■ Problem:
Filter the entries beneath this task, copying only the lines that hold the word "ycvbcvfu".

■ Source information:
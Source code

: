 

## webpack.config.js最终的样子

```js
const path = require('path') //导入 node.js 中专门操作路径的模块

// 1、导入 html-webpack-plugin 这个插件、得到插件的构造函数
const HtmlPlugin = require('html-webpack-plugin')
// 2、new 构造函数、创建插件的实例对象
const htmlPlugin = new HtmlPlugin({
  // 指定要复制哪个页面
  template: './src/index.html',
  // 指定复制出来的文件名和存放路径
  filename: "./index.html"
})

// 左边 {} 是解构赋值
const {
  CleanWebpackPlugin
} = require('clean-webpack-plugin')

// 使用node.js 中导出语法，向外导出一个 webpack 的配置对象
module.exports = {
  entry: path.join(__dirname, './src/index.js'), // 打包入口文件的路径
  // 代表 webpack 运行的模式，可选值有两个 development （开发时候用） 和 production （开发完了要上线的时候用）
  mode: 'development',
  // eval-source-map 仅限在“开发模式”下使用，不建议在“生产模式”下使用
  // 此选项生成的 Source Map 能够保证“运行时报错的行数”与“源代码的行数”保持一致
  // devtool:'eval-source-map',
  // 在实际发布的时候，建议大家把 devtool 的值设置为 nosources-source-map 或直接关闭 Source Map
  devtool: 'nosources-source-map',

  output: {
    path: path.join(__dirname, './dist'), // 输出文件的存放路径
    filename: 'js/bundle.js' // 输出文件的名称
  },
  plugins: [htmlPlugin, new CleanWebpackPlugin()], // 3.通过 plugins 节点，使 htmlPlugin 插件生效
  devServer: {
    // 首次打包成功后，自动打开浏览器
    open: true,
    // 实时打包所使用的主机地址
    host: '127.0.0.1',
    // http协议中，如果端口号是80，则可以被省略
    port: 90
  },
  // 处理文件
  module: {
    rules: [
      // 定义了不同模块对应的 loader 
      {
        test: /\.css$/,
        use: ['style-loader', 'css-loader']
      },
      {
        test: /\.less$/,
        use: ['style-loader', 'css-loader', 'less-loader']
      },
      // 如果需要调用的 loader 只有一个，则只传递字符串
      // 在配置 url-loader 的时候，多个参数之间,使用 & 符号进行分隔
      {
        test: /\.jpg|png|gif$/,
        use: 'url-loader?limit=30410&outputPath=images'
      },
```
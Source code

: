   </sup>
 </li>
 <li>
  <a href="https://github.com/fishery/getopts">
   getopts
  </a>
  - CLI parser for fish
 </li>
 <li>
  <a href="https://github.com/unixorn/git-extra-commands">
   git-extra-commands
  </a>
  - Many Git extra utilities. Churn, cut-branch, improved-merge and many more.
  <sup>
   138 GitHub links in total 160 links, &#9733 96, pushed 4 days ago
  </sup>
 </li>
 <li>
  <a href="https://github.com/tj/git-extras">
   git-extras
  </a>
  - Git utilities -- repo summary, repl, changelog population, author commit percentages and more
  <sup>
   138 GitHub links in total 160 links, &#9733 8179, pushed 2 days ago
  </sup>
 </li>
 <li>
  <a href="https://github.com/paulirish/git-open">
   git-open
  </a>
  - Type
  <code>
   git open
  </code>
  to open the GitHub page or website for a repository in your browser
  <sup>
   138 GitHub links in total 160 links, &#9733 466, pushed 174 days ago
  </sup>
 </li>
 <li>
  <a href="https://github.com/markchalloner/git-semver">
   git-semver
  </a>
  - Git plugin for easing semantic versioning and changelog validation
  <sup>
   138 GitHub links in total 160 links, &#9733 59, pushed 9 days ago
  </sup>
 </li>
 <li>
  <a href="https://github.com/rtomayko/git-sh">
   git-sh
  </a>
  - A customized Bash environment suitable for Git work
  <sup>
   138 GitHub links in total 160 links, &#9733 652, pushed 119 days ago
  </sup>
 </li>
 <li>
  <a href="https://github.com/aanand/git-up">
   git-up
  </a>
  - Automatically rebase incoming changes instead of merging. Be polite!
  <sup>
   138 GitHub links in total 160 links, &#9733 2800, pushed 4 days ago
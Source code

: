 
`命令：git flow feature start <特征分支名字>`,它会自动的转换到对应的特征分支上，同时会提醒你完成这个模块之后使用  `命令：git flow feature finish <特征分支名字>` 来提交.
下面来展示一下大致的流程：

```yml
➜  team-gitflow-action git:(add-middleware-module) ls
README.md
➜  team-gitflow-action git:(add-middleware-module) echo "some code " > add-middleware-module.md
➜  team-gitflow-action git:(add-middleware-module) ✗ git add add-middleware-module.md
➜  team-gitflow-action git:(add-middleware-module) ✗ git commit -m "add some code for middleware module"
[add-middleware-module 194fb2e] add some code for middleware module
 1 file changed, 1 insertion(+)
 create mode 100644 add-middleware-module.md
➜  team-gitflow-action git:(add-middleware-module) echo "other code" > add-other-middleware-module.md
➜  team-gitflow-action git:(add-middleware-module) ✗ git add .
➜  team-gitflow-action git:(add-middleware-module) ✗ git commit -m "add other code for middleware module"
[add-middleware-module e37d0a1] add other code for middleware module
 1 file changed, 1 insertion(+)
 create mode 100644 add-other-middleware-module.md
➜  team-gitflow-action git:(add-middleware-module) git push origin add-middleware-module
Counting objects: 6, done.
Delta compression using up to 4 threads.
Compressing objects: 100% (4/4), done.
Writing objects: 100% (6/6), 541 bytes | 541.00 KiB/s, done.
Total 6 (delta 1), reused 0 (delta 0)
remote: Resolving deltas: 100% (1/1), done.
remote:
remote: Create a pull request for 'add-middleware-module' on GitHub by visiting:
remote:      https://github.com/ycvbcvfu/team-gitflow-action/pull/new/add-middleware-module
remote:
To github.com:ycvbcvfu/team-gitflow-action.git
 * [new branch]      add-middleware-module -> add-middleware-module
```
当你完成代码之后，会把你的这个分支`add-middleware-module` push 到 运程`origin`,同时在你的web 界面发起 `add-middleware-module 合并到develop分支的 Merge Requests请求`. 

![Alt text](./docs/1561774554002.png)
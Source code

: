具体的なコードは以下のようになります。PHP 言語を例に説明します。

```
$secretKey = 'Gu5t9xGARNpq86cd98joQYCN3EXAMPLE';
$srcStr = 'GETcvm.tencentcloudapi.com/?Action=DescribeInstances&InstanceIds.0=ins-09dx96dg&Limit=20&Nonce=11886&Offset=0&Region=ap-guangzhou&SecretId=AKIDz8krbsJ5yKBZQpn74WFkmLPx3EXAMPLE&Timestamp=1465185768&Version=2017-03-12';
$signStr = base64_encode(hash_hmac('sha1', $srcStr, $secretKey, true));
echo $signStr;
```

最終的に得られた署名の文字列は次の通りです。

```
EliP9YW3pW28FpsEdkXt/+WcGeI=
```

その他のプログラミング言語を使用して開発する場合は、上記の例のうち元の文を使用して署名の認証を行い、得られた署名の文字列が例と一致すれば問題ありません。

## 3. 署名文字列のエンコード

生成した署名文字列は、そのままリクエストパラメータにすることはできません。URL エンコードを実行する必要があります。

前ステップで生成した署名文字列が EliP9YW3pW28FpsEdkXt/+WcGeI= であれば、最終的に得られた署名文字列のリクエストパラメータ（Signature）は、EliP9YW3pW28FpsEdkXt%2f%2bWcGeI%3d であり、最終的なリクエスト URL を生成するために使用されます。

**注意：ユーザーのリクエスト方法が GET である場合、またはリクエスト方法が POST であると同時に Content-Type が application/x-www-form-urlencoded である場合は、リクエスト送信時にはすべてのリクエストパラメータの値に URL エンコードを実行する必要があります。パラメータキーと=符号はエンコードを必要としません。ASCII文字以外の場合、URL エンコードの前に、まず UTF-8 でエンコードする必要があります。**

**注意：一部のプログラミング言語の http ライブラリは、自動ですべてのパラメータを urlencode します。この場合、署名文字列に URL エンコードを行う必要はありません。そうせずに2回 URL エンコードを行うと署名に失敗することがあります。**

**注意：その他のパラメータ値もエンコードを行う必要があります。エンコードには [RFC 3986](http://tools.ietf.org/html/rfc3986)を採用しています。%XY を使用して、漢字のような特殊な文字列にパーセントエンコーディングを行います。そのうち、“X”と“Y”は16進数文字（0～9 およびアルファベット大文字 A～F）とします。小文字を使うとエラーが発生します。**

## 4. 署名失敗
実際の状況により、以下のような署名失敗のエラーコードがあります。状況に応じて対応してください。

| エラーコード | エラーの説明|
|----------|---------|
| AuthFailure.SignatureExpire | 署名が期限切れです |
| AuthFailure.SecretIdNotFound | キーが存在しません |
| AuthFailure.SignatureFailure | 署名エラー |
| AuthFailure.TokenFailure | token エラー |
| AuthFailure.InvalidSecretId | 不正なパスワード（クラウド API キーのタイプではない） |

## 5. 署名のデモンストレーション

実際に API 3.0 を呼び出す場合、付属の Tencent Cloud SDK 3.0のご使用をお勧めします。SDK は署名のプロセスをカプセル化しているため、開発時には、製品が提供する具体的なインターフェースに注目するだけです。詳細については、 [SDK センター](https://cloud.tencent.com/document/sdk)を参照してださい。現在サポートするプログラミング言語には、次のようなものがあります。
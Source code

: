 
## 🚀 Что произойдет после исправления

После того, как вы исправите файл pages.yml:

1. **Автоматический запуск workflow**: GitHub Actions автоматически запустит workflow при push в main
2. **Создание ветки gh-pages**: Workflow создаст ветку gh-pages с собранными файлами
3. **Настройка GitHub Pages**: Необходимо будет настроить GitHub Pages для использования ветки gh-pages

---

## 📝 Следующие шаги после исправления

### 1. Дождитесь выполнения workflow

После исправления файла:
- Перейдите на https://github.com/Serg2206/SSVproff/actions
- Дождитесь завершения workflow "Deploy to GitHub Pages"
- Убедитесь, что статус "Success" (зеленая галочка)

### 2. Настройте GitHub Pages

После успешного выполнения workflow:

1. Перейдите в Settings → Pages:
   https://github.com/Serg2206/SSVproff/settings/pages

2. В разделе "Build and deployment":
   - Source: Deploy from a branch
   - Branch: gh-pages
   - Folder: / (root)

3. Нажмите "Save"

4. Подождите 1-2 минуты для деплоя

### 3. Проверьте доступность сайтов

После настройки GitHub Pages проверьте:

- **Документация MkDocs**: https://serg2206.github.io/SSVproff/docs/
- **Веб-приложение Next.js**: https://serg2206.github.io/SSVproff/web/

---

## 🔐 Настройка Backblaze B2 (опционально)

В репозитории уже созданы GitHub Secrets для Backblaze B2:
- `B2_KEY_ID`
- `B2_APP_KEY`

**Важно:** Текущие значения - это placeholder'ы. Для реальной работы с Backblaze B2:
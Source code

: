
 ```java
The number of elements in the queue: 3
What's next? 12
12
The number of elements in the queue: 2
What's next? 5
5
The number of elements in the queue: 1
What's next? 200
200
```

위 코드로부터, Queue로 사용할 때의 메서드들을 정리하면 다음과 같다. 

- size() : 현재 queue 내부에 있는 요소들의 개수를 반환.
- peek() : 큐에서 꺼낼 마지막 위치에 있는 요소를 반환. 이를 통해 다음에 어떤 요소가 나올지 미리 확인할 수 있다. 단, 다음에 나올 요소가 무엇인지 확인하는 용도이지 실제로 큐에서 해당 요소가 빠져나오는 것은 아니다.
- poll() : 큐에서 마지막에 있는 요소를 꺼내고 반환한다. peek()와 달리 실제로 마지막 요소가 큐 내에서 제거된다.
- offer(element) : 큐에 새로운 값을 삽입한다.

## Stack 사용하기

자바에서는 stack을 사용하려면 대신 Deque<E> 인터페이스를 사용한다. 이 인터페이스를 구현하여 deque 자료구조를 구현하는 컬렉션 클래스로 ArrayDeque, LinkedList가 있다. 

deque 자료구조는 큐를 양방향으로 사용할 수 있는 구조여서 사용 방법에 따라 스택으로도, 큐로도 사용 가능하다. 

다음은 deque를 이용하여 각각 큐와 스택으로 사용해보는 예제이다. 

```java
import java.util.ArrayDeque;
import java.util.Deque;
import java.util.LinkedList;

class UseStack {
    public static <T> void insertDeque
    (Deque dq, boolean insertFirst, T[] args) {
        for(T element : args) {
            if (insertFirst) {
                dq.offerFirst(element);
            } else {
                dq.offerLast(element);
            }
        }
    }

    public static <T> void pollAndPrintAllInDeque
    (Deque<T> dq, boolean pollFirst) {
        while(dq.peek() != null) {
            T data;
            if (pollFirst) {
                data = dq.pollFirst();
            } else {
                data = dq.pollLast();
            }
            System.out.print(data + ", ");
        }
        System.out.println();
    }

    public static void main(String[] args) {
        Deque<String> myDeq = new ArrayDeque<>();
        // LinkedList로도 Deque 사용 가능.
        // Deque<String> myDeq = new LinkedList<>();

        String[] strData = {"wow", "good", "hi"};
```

■ Result of the task:
remote:      https://github.com/ycvbcvfu/team-gitflow-action/pull/new/add-middleware-module
To github.com:ycvbcvfu/team-gitflow-action.git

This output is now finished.